**Material for this exercise**
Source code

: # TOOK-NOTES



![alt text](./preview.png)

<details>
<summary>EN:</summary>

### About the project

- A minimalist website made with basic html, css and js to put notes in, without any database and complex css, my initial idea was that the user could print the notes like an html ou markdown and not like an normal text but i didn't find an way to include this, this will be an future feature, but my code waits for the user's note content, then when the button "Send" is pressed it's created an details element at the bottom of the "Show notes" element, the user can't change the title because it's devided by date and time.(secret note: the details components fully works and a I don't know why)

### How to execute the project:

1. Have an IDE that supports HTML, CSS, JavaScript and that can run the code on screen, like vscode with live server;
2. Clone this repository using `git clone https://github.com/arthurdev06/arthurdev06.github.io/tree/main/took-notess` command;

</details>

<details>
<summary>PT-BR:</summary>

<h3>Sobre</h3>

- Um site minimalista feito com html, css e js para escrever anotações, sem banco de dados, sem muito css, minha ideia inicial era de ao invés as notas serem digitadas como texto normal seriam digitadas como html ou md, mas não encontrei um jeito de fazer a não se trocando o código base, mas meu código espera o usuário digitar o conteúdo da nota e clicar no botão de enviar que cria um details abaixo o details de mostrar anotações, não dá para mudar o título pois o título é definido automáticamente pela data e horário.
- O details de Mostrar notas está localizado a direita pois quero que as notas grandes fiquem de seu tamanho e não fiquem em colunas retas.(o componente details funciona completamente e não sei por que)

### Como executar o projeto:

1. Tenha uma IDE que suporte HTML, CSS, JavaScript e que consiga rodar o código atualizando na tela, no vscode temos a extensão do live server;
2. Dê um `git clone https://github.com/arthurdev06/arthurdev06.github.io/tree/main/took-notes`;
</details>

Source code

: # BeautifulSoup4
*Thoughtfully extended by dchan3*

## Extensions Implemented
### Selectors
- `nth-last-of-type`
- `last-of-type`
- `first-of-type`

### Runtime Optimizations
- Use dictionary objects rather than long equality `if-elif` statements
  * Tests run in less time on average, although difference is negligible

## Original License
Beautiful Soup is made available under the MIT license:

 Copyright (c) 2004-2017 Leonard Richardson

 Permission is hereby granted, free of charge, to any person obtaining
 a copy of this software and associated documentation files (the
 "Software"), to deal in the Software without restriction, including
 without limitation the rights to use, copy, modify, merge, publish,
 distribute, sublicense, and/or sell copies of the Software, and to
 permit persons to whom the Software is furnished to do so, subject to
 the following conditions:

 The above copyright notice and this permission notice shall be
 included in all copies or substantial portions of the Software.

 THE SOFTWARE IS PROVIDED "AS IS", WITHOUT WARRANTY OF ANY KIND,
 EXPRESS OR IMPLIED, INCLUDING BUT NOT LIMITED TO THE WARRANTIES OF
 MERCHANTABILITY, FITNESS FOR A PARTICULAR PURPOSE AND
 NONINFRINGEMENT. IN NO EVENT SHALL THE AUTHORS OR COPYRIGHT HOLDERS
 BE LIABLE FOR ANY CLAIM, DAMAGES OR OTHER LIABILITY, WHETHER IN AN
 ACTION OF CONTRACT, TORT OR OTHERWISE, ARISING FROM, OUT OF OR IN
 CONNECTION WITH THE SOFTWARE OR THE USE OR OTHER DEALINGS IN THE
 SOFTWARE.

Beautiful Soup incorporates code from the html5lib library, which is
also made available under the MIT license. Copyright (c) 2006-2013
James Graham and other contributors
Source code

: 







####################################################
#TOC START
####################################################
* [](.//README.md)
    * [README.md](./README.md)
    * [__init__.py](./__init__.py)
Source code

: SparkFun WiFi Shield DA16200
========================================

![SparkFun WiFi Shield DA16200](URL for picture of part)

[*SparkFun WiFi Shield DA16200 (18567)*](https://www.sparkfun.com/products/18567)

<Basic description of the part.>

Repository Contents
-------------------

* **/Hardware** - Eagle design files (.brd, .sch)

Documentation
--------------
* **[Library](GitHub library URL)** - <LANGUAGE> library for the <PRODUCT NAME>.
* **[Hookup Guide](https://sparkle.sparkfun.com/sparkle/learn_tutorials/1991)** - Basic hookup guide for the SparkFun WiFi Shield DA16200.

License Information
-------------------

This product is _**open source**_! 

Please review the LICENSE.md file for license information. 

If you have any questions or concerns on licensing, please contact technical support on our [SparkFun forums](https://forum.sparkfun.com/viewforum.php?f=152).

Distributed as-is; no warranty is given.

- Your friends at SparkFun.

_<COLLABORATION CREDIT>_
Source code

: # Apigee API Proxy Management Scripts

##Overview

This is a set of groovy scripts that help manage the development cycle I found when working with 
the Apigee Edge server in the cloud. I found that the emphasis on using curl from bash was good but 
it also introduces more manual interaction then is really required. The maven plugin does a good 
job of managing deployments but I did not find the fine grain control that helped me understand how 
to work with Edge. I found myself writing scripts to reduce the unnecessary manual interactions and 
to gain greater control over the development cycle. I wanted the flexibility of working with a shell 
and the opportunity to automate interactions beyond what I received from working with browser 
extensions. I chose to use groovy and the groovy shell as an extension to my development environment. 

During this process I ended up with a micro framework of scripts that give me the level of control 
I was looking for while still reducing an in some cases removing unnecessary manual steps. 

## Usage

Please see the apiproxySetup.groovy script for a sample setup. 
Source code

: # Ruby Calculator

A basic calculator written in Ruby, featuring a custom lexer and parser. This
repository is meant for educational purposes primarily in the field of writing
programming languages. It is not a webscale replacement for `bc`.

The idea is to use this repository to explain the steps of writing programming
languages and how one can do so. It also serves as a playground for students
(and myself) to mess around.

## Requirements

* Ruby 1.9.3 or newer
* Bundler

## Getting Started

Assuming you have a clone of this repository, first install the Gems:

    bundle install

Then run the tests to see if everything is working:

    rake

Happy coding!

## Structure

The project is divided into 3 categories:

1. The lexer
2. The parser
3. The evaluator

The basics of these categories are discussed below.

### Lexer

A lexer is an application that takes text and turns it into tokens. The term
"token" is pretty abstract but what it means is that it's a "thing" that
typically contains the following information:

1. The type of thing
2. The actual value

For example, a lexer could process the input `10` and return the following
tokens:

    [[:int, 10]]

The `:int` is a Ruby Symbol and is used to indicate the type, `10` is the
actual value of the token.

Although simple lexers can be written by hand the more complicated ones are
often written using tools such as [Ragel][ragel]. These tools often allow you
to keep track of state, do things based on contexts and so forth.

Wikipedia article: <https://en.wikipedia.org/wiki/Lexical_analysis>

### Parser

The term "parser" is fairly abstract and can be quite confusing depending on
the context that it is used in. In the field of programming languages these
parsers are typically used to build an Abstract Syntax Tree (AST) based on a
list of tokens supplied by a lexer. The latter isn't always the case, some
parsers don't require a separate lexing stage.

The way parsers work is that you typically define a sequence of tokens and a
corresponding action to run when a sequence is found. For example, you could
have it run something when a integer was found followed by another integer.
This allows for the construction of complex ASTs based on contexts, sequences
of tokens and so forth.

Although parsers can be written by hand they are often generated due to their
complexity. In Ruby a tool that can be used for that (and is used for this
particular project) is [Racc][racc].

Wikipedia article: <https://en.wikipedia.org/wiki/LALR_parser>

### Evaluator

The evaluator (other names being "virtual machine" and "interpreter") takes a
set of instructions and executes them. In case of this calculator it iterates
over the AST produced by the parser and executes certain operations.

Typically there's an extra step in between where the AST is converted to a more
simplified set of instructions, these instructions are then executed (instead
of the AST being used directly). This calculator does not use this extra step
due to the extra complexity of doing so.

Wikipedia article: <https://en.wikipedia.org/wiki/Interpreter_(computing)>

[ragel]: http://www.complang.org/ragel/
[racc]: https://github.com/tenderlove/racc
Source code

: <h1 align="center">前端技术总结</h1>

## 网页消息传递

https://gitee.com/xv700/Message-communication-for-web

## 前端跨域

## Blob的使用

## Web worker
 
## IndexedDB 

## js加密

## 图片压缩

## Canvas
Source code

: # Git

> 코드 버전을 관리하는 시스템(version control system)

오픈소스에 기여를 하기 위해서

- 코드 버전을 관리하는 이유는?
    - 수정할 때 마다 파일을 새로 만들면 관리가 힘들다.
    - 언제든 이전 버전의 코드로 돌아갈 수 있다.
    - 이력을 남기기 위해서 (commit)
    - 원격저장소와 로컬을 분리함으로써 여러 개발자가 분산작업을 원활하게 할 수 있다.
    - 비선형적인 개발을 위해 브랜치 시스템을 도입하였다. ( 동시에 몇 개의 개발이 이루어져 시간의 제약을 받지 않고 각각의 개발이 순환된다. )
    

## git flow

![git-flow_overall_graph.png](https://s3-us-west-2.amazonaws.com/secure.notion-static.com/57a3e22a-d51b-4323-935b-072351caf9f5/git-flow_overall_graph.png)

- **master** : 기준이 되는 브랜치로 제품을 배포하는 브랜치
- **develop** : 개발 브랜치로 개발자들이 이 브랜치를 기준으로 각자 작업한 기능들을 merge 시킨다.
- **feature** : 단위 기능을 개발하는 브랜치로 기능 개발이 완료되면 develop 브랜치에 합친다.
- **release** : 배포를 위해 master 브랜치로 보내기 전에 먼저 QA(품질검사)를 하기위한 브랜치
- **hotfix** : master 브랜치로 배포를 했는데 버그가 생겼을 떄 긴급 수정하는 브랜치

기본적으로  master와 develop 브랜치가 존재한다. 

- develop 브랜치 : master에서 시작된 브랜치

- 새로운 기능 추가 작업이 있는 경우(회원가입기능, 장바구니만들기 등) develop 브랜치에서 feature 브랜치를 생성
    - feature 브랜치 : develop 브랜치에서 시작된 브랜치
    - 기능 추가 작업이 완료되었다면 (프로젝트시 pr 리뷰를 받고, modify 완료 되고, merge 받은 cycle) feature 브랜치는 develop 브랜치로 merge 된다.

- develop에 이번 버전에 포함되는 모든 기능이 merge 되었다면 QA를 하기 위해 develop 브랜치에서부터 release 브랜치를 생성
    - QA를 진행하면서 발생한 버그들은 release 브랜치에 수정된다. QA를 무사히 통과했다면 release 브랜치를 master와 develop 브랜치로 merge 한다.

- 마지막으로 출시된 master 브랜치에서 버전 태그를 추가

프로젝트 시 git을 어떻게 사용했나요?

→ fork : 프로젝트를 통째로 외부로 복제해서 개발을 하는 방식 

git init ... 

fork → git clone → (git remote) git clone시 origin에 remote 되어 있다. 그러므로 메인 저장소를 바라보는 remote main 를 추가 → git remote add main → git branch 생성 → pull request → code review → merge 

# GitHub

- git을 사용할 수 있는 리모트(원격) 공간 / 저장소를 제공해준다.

**Problem to work on**
Your answer must consist solely of the lines above between the line holding "typically contains the" and the line holding "particular project) is [Racc][racc].", inclusive, copied exactly.

**The completed task**
typically contains the following information:

1. The type of thing
2. The actual value

For example, a lexer could process the input `10` and return the following
tokens:

    [[:int, 10]]

The `:int` is a Ruby Symbol and is used to indicate the type, `10` is the
actual value of the token.

Although simple lexers can be written by hand the more complicated ones are
often written using tools such as [Ragel][ragel]. These tools often allow you
to keep track of state, do things based on contexts and so forth.

Wikipedia article: <https://en.wikipedia.org/wiki/Lexical_analysis>

### Parser

The term "parser" is fairly abstract and can be quite confusing depending on
the context that it is used in. In the field of programming languages these
parsers are typically used to build an Abstract Syntax Tree (AST) based on a
list of tokens supplied by a lexer. The latter isn't always the case, some
parsers don't require a separate lexing stage.

The way parsers work is that you typically define a sequence of tokens and a
corresponding action to run when a sequence is found. For example, you could
have it run something when a integer was found followed by another integer.
This allows for the construction of complex ASTs based on contexts, sequences
of tokens and so forth.

Although parsers can be written by hand they are often generated due to their
complexity. In Ruby a tool that can be used for that (and is used for this
particular project) is [Racc][racc].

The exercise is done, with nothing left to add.